Obama does not deserve to hold the highest office in the land we dont need a snakeoil salesman in that office.
Check out this link:
http://www.barackobamaassociates.info/
if link is wrong goto Hillaryis44 first entry in thread dated 5-7
I support Hillary financially every month with an automatic deduction and extra whenever I can. Will my hubby support Barack financially are u kidding not even a dime so stupid it makes me sick to see how he is using the AA community and the crazy Rev Wright which he came out when he felt he was used and I dont think we have seen the last of as wrong and as crazy as Rev Wright is he will not be used either.
Thanks to everyone for thier support for Senator Cinton
Hillary44 2008
Check out that website it is a morale booster print it you will get the need to push on.
marie3548 | 05.07.08 - 11:37 am | #
http://www.barackobamaassociates.info/
Yes it is.
;p
So would that make the clinton campaign all about misogyny? That we don’t vote for her because she is a woman as opposed to we don’t like her big campaign donors or the fact that she simply parrots right wing attacks against THE DEMOCRATIC PARTY! She is willing to sell out every dem to get what she wants…she is worse than lieberman at this point!
I can’t believe that my comment didn’t make it through moderation but that “marie3548’s” at 30 did.
I didn’t even think I wrote anything objectionable.

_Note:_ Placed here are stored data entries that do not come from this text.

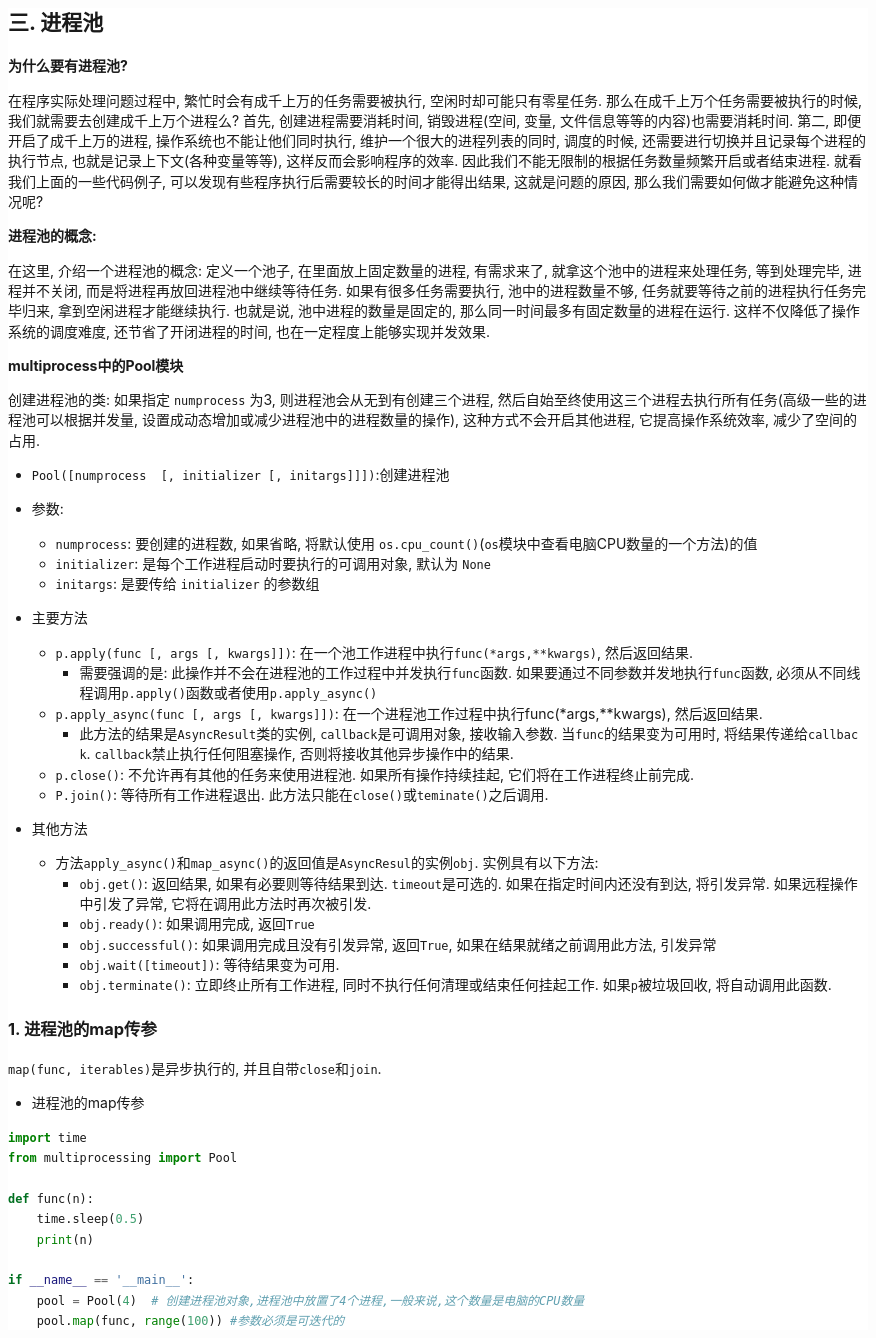 ## 三. 进程池

**为什么要有进程池?**

在程序实际处理问题过程中, 繁忙时会有成千上万的任务需要被执行, 空闲时却可能只有零星任务. 那么在成千上万个任务需要被执行的时候, 我们就需要去创建成千上万个进程么? 首先, 创建进程需要消耗时间, 销毁进程(空间, 变量, 文件信息等等的内容)也需要消耗时间. 第二, 即便开启了成千上万的进程, 操作系统也不能让他们同时执行, 维护一个很大的进程列表的同时, 调度的时候, 还需要进行切换并且记录每个进程的执行节点, 也就是记录上下文(各种变量等等), 这样反而会影响程序的效率. 因此我们不能无限制的根据任务数量频繁开启或者结束进程. 就看我们上面的一些代码例子, 可以发现有些程序执行后需要较长的时间才能得出结果, 这就是问题的原因, 那么我们需要如何做才能避免这种情况呢?

**进程池的概念:**

在这里, 介绍一个进程池的概念: 定义一个池子, 在里面放上固定数量的进程, 有需求来了, 就拿这个池中的进程来处理任务, 等到处理完毕, 进程并不关闭, 而是将进程再放回进程池中继续等待任务. 如果有很多任务需要执行, 池中的进程数量不够, 任务就要等待之前的进程执行任务完毕归来, 拿到空闲进程才能继续执行. 也就是说, 池中进程的数量是固定的, 那么同一时间最多有固定数量的进程在运行. 这样不仅降低了操作系统的调度难度, 还节省了开闭进程的时间, 也在一定程度上能够实现并发效果.

**multiprocess中的Pool模块**

创建进程池的类: 如果指定 `numprocess` 为3, 则进程池会从无到有创建三个进程, 然后自始至终使用这三个进程去执行所有任务(高级一些的进程池可以根据并发量, 设置成动态增加或减少进程池中的进程数量的操作), 这种方式不会开启其他进程, 它提高操作系统效率, 减少了空间的占用.

- `Pool([numprocess  [, initializer [, initargs]]])`:创建进程池

- 参数:
  - `numprocess`: 要创建的进程数, 如果省略, 将默认使用 `os.cpu_count()`(`os`模块中查看电脑CPU数量的一个方法)的值
  - `initializer`: 是每个工作进程启动时要执行的可调用对象, 默认为 `None`
  - `initargs`: 是要传给 `initializer` 的参数组
- 主要方法
  - `p.apply(func [, args [, kwargs]])`: 在一个池工作进程中执行`func(*args,**kwargs)`, 然后返回结果.
    - 需要强调的是: 此操作并不会在进程池的工作过程中并发执行`func`函数. 如果要通过不同参数并发地执行`func`函数, 必须从不同线程调用`p.apply()`函数或者使用`p.apply_async()`
  - `p.apply_async(func [, args [, kwargs]])`: 在一个进程池工作过程中执行func(*args,**kwargs), 然后返回结果.
    - 此方法的结果是`AsyncResult`类的实例, `callback`是可调用对象, 接收输入参数. 当`func`的结果变为可用时, 将结果传递给`callback`. `callback`禁止执行任何阻塞操作, 否则将接收其他异步操作中的结果.
  - `p.close()`: 不允许再有其他的任务来使用进程池. 如果所有操作持续挂起, 它们将在工作进程终止前完成.
  - `P.join()`: 等待所有工作进程退出. 此方法只能在`close()`或`teminate()`之后调用.
- 其他方法
  - 方法`apply_async()`和`map_async()`的返回值是`AsyncResul`的实例`obj`. 实例具有以下方法:
    - `obj.get()`: 返回结果, 如果有必要则等待结果到达. `timeout`是可选的. 如果在指定时间内还没有到达, 将引发异常. 如果远程操作中引发了异常, 它将在调用此方法时再次被引发.
    - `obj.ready()`: 如果调用完成, 返回`True`
    - `obj.successful()`: 如果调用完成且没有引发异常, 返回`True`, 如果在结果就绪之前调用此方法, 引发异常
    - `obj.wait([timeout])`: 等待结果变为可用.
    - `obj.terminate()`: 立即终止所有工作进程, 同时不执行任何清理或结束任何挂起工作. 如果`p`被垃圾回收, 将自动调用此函数.

### 1. 进程池的map传参

`map(func, iterables)`是异步执行的, 并且自带`close`和`join`.

- 进程池的map传参

```python
import time
from multiprocessing import Pool

def func(n):
    time.sleep(0.5)
    print(n)

if __name__ == '__main__':
    pool = Pool(4)  # 创建进程池对象,进程池中放置了4个进程,一般来说,这个数量是电脑的CPU数量
    pool.map(func, range(100)) #参数必须是可迭代的
```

I called for all of your more rational commentors to chill out and let you guys grieve for a bit before we start flipping out over calls to stay home on election day.

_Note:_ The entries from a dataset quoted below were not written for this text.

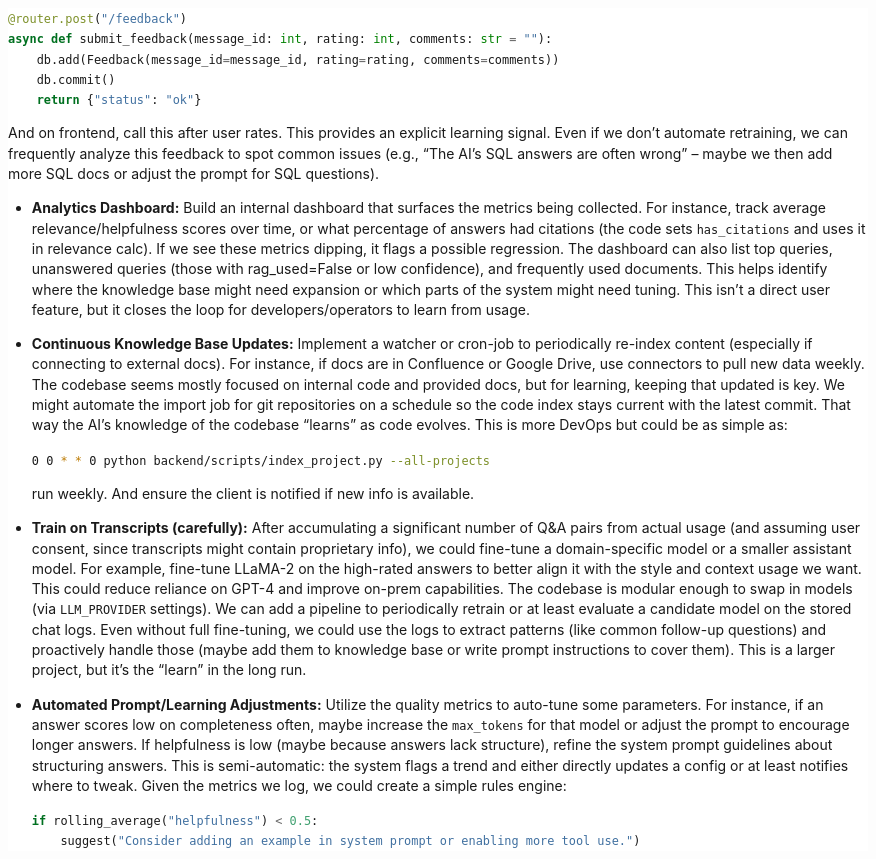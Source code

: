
   ```python
  @router.post("/feedback")
  async def submit_feedback(message_id: int, rating: int, comments: str = ""):
      db.add(Feedback(message_id=message_id, rating=rating, comments=comments))
      db.commit()
      return {"status": "ok"}
  ```

  And on frontend, call this after user rates. This provides an explicit learning signal. Even if we don’t automate retraining, we can frequently analyze this feedback to spot common issues (e.g., “The AI’s SQL answers are often wrong” – maybe we then add more SQL docs or adjust the prompt for SQL questions).

* **Analytics Dashboard:** Build an internal dashboard that surfaces the metrics being collected. For instance, track average relevance/helpfulness scores over time, or what percentage of answers had citations (the code sets `has_citations` and uses it in relevance calc). If we see these metrics dipping, it flags a possible regression. The dashboard can also list top queries, unanswered queries (those with rag\_used=False or low confidence), and frequently used documents. This helps identify where the knowledge base might need expansion or which parts of the system might need tuning. This isn’t a direct user feature, but it closes the loop for developers/operators to learn from usage.

* **Continuous Knowledge Base Updates:** Implement a watcher or cron-job to periodically re-index content (especially if connecting to external docs). For instance, if docs are in Confluence or Google Drive, use connectors to pull new data weekly. The codebase seems mostly focused on internal code and provided docs, but for learning, keeping that updated is key. We might automate the import job for git repositories on a schedule so the code index stays current with the latest commit. That way the AI’s knowledge of the codebase “learns” as code evolves. This is more DevOps but could be as simple as:

  ```bash
  0 0 * * 0 python backend/scripts/index_project.py --all-projects
  ```

  run weekly. And ensure the client is notified if new info is available.

* **Train on Transcripts (carefully):** After accumulating a significant number of Q\&A pairs from actual usage (and assuming user consent, since transcripts might contain proprietary info), we could fine-tune a domain-specific model or a smaller assistant model. For example, fine-tune LLaMA-2 on the high-rated answers to better align it with the style and context usage we want. This could reduce reliance on GPT-4 and improve on-prem capabilities. The codebase is modular enough to swap in models (via `LLM_PROVIDER` settings). We can add a pipeline to periodically retrain or at least evaluate a candidate model on the stored chat logs. Even without full fine-tuning, we could use the logs to extract patterns (like common follow-up questions) and proactively handle those (maybe add them to knowledge base or write prompt instructions to cover them). This is a larger project, but it’s the “learn” in the long run.

* **Automated Prompt/Learning Adjustments:** Utilize the quality metrics to auto-tune some parameters. For instance, if an answer scores low on completeness often, maybe increase the `max_tokens` for that model or adjust the prompt to encourage longer answers. If helpfulness is low (maybe because answers lack structure), refine the system prompt guidelines about structuring answers. This is semi-automatic: the system flags a trend and either directly updates a config or at least notifies where to tweak. Given the metrics we log, we could create a simple rules engine:

  ```python
  if rolling_average("helpfulness") < 0.5:
      suggest("Consider adding an example in system prompt or enabling more tool use.")
  ```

I dare you to publish my comment and let the readers decide if it should have been swept up in the moderation net.
Comments are moderated?
See comment 17. Please check before ranting. Thank you.
Comments are moderated?
No, but we do have to use a spam filter. It makes mistakes more often than we’d like. Drexeldem is suffering a rare side effect of that which, if left untreated, can lead to acute moronism.
DrexelDem @ 33
I believe that the comment you left was #17 and is still in place. (Was editing this as Susie was posting apparently)
And I find it very difficult to reconcile what is in this post to one posted on this site earlier this year. http://susiemadrak.com/2008/01/14/15/44/i-will-not-support-hillary-clinton-for-president/
There is a higher level of acceptance in the Clinton blogosphere than I expected.
I remember a funny story. The Political Eye column in the St. Louis American relayed complaints that Obama was not explicitly courting the African-American operators in the city and assumed he would get the black vote anyway. Well, he got Lacy Clay, and that may have been the only MO African-American endorsement that mattered, and the state turned for him on African-Americans in the 1st District.
At least since 2007, the Hillary Clinton campaign has known that her base was lower-income white women. The campaign was designed to court them, and their loyalty has kept her in the race all this time. If the nomination had gone the other way we might see congratulatory posts about these voters the same as Andrew Sullivan has put up about black voters today. Although it is important for the Democratic party to get the participation of lower-income white women just as it is important for blacks, the people voting for Hillary were already Democrats. The Hillary base’s ability to identify with Hillary also split the party.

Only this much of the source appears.